Our lawyers know that the measure of their success is often not whether they win a case in court, but whether they can avoid taking the case to court in the first place. For the latest in our series of GSC Stories, celebrating 50 years of GSC Solicitors LLP, Mark Richardson explores how to reach a better settlement.
It’s often not in the best interests of a client to go to court. It costs a lot of money. It can be incredibly stressful and time consuming. And even if you’re extremely confident in your case, litigation is inherently risky. There’s always an unpredictable element, a risk that the judge will find against you.
Much of a lawyer’s effort will, therefore, be spent attempting to reach a settlement that avoids a court hearing. What follows are five approaches I might take to keep clients out of the courts.
I’d always encourage a client to take a dispassionate, commercial view of their case. For example, if your likely legal costs will far exceed the amount you are likely to recover then, even if you’ll obtain a lower amount through an early settlement, that is surely the better option than taking the case to court and running the risk of no recovery at all.

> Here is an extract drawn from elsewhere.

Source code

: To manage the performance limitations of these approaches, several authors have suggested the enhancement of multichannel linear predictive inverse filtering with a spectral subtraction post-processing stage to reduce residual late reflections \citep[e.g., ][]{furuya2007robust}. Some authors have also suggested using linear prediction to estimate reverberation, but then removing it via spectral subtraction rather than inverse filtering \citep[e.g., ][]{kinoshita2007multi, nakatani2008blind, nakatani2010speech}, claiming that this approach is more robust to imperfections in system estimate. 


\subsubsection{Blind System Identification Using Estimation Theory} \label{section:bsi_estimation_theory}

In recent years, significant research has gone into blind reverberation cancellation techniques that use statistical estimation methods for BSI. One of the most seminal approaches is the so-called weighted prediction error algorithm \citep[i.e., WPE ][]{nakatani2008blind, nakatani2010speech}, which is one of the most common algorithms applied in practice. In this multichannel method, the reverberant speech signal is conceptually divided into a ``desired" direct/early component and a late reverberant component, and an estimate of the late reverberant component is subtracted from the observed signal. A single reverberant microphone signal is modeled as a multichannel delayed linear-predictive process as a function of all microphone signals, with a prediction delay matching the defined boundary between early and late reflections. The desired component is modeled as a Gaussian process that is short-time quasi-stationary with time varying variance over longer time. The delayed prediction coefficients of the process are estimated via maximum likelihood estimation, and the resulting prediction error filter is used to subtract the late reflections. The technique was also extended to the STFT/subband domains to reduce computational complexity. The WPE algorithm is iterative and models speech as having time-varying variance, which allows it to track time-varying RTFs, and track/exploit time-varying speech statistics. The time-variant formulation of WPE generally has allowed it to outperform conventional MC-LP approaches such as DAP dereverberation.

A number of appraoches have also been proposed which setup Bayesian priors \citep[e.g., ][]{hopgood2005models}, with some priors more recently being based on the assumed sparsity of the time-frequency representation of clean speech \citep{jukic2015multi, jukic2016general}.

Separating the emotion from a case isn’t always easy for clients. I’ve dealt with numerous cases in which family members or friends in business together suffer a falling out. If they were able to step back and look at things objectively, they would probably take the commercial view and settle. But it’s hard to stay objective when personal relationships are involved. It often becomes a matter of pride. Other issues which should, ideally, remain entirely separate from the case, become wrapped up with it. There’s a reluctance to be the ‘one who backs down’.
In business, however, points of principle can prove costly.
Mediation or arbitration (just two of several processes which comprise ADR) can lead to a quicker and cheaper settlement with the help of an independent third party. ADR is designed to keep cases out of courts. In fact, failing to engage in ADR may result in you being penalised in costs at any subsequent court hearing.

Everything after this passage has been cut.